I look back on my experiences, and of the many times I have interacted with cisgender men on dating apps, most of them (putting aside the gross violation of boundaries) have been of men only viewing me as a sexual object. Even if it was just sex they were looking for, much of the necessary effort was non-existent. I am all about casual relationships and hooking up, but I will only hook up if I am interested in you! At best I would get monosyllabic, boring responses. Then, of course, there were cases of men fetishising me for my race and transfemininity, and then the usual clownery of cis men just sending pics that were never asked for. My experiences with Grindr make me think of beige flags as a term that denotes someone’s only here for casual sex, but even then insists on viewing me as something to be sexually coveted with the bare minimum amount of effort. This, of course, steadily slips into red flag territory.

Another way I think of beige flags is as something related to dating, and, eventually, romantic relationships. It is not just about not being boring, it is about romance. It is about being attracted to a person, and still experiencing the attraction towards a significant other during the relationship. Beige flags here can be best described as signs of the other party not being invested enough in the relationship, and not making enough effort. This eventually slips into red flag territory when you’re the sole party who cares about the relationship, while the other is uncaring. So the argument isn’t about coming across as interesting or standing out. It’s about attraction, it is about a relationship and it’s about two people showing a healthy interest in each other, being fond of each other, and caring about each other. Beige flags are thus a way to see if a relationship is just one-sided, and whether there would be a potential red flag situation arising (neglect etc). It all boils down to caring for one another. It raises the question, do both parties care for one another, and care for each other’s well-being? And that dear readers, is one of the fundamentals of a relationship. To care, to show up, and to matter to each other. That forms the basis of the trust that is crucial to a romantic relationship. 

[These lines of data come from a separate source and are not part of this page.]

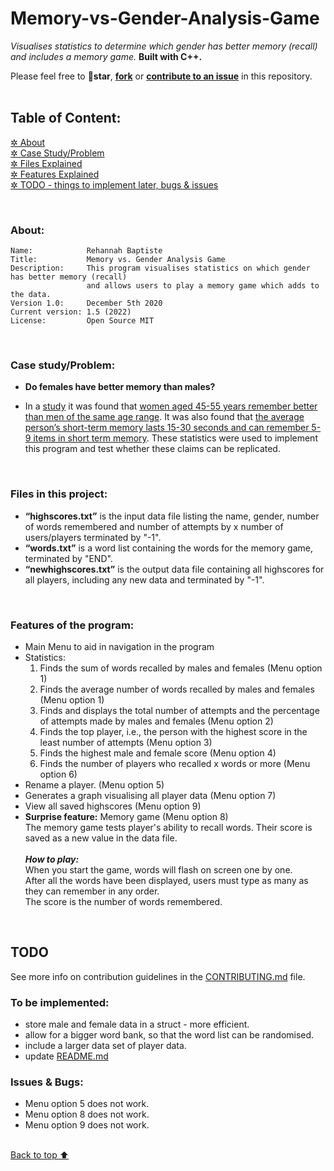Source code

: # Memory-vs-Gender-Analysis-Game
*Visualises statistics to determine which gender has better memory (recall) and includes a memory game.* **Built with C++.**

Please feel free to 🌟**star**, **[fork](/LICENSE)** or [**contribute to an issue**](https://github.com/Rehannah/Memory-vs-Gender-Analysis-Game/issues) in this repository.
<br/><br/>

## Table of Content:
[ ✲ About](#about) <br/>
[ ✲ Case Study/Problem](#case-studyproblem) <br/>
[ ✲ Files Explained](#files-in-this-project) <br/>
[ ✲ Features Explained](#features-of-the-program) <br/>
[ ✲ TODO - things to implement later, bugs & issues](#todo) <br/>

<br/>

### About:
```
Name:            Rehannah Baptiste
Title:           Memory vs. Gender Analysis Game
Description:     This program visualises statistics on which gender has better memory (recall) 
                 and allows users to play a memory game which adds to the data. 	
Version 1.0:     December 5th 2020
Current version: 1.5 (2022)
License:         Open Source MIT
```
<br/>

### Case study/Problem:
* **Do females have better memory than males?**
- In a [study](https://www.sciencedaily.com/releases/2016/11/161109112447.htm) it was found that [women aged 45-55 years remember better than men of the same age range](https://www.medicalnewstoday.com/articles/313998). It was also found that [the average person’s short-term memory lasts 15-30 seconds and can remember 5-9 items in short term memory](https://www.simplypsychology.org/short-term-memory.html). These statistics were used to implement this program and test whether these claims can be replicated.

<br/>

### Files in this project:
-	**“highscores.txt”** is the input data file listing the name, gender, number of words remembered and number of attempts by x number of users/players terminated by "-1".
-	**“words.txt”** is a word list containing the words for the memory game, terminated by "END".
-	**“newhighscores.txt”** is the output data file containing all highscores for all players, including any new data and terminated by "-1".

<br/>

### Features of the program:
-	Main Menu to aid in navigation in the program
-	Statistics:
    1.	Finds the sum of words recalled by males and females (Menu option 1)
    2.	Finds the average number of words recalled by males and females (Menu option 1)
    3.	Finds and displays the total number of attempts and the percentage of attempts made by males and females (Menu option 2)
    4.	Finds the top player, i.e., the person with the highest score in the least number of attempts (Menu option 3)
    5.	Finds the highest male and female score (Menu option 4)
    6.	Finds the number of players who recalled x words or more (Menu option 6)
-	Rename a player. (Menu option 5)
-	Generates a graph visualising all player data (Menu option 7)
-	View all saved highscores (Menu option 9)
-	**Surprise feature:** Memory game (Menu option 8) <br/>
    The memory game tests player's ability to recall words. Their score is saved as a new value in the data file. <br/> <br/>
    ***How to play:*** <br/>
    When you start the game, words will flash on screen one by one. <br/>
    After all the words have been displayed, users must type as many as they can remember in any order. <br/>
    The score is the number of words remembered. <br/>
 
<br/>

## TODO
See more info on contribution guidelines in the [CONTRIBUTING.md](/CONTRIBUTING.md) file.
<br/>

### To be implemented:
- store male and female data in a struct - more efficient.
- allow for a bigger word bank, so that the word list can be randomised.
- include a larger data set of player data.
- update [README.md](/README.md)

### Issues & Bugs:
- Menu option 5 does not work.
- Menu option 8 does not work.
- Menu option 9 does not work.
<br/><br/>


[Back to top ⬆ ](#table-of-content)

So are beige flags blaring alarm bells in marinara red? Not quite, but they are important enough to understand and reflect on what we are looking out for in relationships, romantic or otherwise. If it is romance, maybe they are a reminder to look carefully into a relationship that’s about both parties being there for each other. I think beige flags are best suited to indicate if parties are on the same page about a relationship about their wants and needs. Above all, they are an indicator of healthy communication with mutual respect for both parties. Should they ring your alarm bells? Not really no. Are they a sign to safeguard your interests and assert your wants and needs clearly? Definitely.